There are a lot of things in a garden that wont like the super soil. Root vegetables, some berries, beans so I would find out before you put it on every thing. You probably already have but be warned. A friend did something like this and his radishes got almost 3 foot tall and had roots about as round as a pencil.
Really? That's interesting. Do you have any links or other to go on this? Not trying to start a fight, but genuinely interested in furthering my understanding of soil and growing. I read both The Rev's book and Teaming With Microbes cover to cover before working on my recipe, for example, along with a number of articles online about the subject. I hadn't encountered anything that warned certain crops and plants would do poorly in such an environment.
What I've been trying to do is follow the basic philosophy behind TLO, which others summed as akin to providing a rich, fertile soil that is like a buffet for your plants, allowing the plant itself to pick and choose what it needs while also supporting a thriving soil ecosystem. Both fertile soil and healthy soil life are needed, to my understanding, for just about everything to thrive. I worked with EoF to try and keep the specific nutrients and ratios generic rather than tailored specifically towards cannabis cultivation, and so far it's gone well (at least on the growing end; I need more pollinators as I'm not seeing enough flowers turn to fruit so far).

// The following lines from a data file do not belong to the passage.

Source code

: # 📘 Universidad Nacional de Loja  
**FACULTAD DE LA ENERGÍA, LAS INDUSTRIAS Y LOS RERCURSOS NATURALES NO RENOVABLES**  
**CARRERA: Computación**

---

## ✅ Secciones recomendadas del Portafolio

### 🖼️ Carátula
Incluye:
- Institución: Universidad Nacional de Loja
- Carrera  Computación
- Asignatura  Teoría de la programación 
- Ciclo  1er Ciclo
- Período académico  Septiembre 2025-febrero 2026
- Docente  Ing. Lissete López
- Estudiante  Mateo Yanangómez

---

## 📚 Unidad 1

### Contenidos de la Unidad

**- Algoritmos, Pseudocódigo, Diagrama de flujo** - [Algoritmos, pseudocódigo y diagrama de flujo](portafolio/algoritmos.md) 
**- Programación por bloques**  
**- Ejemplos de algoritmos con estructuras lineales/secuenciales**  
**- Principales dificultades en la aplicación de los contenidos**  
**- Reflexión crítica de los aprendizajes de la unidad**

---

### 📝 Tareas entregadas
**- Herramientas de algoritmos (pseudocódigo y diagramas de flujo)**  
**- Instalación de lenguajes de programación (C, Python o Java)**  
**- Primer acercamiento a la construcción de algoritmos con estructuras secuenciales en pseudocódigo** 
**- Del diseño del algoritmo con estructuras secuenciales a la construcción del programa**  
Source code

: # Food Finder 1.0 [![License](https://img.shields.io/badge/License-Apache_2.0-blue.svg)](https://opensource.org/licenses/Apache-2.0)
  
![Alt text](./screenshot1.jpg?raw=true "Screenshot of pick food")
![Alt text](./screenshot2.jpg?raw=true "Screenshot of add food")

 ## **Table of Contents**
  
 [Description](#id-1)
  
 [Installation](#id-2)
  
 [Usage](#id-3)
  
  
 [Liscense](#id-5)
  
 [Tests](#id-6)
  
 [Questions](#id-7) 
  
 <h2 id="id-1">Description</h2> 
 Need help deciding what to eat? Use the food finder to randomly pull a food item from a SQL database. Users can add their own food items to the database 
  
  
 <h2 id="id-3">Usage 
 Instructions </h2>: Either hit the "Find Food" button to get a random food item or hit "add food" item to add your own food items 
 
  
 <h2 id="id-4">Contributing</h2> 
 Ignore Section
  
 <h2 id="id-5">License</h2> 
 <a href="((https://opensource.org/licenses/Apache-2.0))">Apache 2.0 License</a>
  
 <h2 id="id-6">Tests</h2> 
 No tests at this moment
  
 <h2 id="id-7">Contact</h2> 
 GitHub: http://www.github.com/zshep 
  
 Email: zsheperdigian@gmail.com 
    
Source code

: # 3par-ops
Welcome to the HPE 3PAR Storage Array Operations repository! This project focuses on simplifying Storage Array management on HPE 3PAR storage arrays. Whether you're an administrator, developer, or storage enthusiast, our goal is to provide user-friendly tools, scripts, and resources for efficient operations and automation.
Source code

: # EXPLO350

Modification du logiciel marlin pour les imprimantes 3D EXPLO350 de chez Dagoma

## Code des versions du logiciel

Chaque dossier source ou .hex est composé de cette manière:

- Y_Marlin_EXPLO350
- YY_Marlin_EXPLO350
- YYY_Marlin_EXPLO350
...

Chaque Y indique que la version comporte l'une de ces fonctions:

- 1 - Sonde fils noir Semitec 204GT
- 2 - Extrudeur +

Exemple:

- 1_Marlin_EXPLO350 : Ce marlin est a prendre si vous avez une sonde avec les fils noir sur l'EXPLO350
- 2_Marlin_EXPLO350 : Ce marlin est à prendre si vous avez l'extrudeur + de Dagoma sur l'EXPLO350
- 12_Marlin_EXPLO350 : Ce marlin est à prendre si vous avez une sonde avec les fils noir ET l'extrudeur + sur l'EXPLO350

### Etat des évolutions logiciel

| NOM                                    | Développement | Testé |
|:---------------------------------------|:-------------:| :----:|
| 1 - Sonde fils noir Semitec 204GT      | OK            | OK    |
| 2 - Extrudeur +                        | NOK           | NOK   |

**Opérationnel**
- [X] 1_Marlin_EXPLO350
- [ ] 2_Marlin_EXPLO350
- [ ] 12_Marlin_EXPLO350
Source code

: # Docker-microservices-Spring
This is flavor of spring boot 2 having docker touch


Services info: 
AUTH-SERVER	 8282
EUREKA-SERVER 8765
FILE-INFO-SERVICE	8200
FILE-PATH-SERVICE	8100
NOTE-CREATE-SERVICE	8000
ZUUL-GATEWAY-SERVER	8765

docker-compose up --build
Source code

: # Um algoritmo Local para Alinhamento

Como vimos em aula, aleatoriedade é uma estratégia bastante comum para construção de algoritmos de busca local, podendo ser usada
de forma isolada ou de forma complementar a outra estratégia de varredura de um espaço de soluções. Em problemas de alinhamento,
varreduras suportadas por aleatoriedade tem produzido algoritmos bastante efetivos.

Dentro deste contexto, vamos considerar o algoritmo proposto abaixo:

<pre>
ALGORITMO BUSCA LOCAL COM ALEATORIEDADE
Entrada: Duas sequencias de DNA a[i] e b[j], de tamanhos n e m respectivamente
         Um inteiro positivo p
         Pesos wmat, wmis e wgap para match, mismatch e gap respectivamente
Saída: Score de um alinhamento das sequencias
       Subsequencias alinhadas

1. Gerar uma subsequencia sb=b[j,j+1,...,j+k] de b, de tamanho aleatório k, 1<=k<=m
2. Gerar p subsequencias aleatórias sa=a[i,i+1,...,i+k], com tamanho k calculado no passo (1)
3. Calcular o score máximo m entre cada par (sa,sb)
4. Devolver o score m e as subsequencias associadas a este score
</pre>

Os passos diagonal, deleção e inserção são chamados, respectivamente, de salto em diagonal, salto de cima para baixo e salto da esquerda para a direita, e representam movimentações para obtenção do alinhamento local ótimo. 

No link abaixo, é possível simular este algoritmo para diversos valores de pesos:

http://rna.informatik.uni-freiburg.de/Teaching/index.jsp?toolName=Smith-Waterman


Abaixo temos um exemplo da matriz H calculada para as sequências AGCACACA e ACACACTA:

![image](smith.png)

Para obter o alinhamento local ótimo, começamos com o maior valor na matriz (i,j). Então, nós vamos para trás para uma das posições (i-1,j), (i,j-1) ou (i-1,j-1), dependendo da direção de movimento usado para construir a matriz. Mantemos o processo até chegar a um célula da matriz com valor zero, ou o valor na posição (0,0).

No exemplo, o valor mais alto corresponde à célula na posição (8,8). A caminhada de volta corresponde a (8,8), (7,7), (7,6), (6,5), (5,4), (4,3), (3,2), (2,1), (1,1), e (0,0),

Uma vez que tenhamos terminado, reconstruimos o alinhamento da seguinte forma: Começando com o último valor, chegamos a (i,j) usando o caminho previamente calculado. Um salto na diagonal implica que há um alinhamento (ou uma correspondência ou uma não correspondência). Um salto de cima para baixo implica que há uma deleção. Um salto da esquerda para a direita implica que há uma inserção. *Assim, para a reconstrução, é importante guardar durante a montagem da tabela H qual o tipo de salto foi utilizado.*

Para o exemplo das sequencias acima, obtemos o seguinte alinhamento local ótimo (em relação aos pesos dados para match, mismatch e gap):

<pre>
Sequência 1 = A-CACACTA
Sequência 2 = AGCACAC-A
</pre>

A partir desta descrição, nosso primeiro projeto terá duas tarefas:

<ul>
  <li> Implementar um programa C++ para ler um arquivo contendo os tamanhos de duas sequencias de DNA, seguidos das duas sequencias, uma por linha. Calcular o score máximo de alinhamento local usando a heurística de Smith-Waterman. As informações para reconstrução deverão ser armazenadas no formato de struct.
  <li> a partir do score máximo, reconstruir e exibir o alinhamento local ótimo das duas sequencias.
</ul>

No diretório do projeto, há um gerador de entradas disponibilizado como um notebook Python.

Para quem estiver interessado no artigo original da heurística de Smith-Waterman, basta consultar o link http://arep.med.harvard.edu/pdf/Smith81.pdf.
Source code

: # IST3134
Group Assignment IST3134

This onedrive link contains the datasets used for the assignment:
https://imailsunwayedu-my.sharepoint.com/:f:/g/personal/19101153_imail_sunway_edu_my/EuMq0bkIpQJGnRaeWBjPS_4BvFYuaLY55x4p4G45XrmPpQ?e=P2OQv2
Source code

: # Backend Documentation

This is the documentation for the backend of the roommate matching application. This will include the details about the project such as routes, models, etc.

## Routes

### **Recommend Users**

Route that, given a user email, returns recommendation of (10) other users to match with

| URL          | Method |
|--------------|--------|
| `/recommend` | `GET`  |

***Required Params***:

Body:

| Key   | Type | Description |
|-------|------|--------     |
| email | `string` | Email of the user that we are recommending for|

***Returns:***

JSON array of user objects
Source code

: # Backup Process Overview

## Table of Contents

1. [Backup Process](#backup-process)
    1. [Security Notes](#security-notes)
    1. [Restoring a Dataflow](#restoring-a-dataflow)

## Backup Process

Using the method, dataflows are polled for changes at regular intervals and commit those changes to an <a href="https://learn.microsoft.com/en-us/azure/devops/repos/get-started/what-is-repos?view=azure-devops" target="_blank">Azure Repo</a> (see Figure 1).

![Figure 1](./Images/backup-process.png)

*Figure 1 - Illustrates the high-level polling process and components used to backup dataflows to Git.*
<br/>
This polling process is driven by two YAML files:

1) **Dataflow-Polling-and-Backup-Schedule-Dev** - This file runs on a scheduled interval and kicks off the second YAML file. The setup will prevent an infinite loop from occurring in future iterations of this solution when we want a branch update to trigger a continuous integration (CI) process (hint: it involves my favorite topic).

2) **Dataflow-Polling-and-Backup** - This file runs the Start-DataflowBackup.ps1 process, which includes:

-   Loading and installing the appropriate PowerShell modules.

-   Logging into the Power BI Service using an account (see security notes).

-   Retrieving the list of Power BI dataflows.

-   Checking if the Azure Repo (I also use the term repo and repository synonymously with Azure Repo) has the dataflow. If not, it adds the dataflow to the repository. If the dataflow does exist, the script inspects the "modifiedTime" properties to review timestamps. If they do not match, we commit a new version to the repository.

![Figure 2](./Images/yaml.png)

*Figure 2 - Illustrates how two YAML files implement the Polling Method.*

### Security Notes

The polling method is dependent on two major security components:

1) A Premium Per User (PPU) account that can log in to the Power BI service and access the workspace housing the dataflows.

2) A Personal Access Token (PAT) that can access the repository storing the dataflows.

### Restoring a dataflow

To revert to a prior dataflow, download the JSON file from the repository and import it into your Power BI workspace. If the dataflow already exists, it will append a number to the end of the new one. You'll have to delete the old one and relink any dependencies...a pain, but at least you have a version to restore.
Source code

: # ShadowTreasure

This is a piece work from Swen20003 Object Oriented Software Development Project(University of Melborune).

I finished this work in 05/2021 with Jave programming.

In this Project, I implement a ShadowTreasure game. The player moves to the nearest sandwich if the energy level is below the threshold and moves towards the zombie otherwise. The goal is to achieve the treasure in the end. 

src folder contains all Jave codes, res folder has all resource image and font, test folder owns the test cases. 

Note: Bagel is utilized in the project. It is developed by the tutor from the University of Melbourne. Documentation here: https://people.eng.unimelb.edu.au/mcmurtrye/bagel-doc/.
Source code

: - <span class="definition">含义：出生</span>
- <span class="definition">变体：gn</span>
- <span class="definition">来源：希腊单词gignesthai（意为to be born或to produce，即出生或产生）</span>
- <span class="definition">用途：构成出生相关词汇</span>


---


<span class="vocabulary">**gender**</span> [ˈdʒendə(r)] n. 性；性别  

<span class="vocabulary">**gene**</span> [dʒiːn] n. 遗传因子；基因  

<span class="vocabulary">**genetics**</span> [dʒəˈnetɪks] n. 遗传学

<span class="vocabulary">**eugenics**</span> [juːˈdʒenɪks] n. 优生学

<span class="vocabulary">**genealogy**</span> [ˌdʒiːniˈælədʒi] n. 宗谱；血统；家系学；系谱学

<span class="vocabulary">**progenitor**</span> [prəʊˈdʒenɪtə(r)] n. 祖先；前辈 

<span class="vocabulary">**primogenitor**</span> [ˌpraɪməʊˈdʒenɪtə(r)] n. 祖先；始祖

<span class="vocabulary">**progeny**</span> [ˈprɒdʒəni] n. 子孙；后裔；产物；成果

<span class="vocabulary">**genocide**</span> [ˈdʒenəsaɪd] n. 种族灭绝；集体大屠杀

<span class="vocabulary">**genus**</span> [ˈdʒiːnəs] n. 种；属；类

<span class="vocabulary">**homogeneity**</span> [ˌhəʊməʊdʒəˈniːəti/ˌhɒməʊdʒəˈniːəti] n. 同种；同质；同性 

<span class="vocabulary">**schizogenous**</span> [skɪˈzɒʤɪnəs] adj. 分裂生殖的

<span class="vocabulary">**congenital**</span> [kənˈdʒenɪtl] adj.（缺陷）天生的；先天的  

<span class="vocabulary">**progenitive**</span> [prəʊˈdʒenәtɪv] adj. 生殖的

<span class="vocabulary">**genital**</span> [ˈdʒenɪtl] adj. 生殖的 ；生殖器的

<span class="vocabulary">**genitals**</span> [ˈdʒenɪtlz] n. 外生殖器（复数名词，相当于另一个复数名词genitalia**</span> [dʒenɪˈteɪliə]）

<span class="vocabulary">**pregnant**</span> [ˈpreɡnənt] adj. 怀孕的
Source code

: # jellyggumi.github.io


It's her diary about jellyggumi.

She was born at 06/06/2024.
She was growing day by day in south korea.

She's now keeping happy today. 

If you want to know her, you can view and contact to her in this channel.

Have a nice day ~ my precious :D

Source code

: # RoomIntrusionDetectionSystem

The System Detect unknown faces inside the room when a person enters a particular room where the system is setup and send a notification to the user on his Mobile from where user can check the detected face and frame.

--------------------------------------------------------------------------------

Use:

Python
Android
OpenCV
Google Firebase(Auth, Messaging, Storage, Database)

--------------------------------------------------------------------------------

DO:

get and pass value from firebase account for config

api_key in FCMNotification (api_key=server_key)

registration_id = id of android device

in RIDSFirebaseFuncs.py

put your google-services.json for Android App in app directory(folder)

I will acknowledge that super soils are not necessarily going to produce the same fruits and veggies as you're used to eating. My first few radishes that came in were more cylindrical than round (which wasn't an issue as I didn't care about the looks), but were MUCH hotter than I'm used to radishes being. I am more willing to chalk this up to factory farming methods, though. I'll never forget back when I worked at a grocery store with a Russian immigrant who told me how he could never eat strawberries in this country. I loved strawberries, so I asked him why. He explained that as massive and beautiful as they were, they had no flavor to him. Back home he never saw strawberries much bigger than a decent sized marble, but they were more flavorful than the golf-ball sized monstrosities we put on the shelves here (he said they tasted to him like strawberry scented styrofoam).
It's made me wonder how much we eat actually TASTES how it's supposed to, and how much of what we think food tastes like is a result of us eating produce that's been overgrown and harvested early for shipping convenience and shelf appeal, rather than eating it when it's grown naturally, normally, and harvested when it's ripest.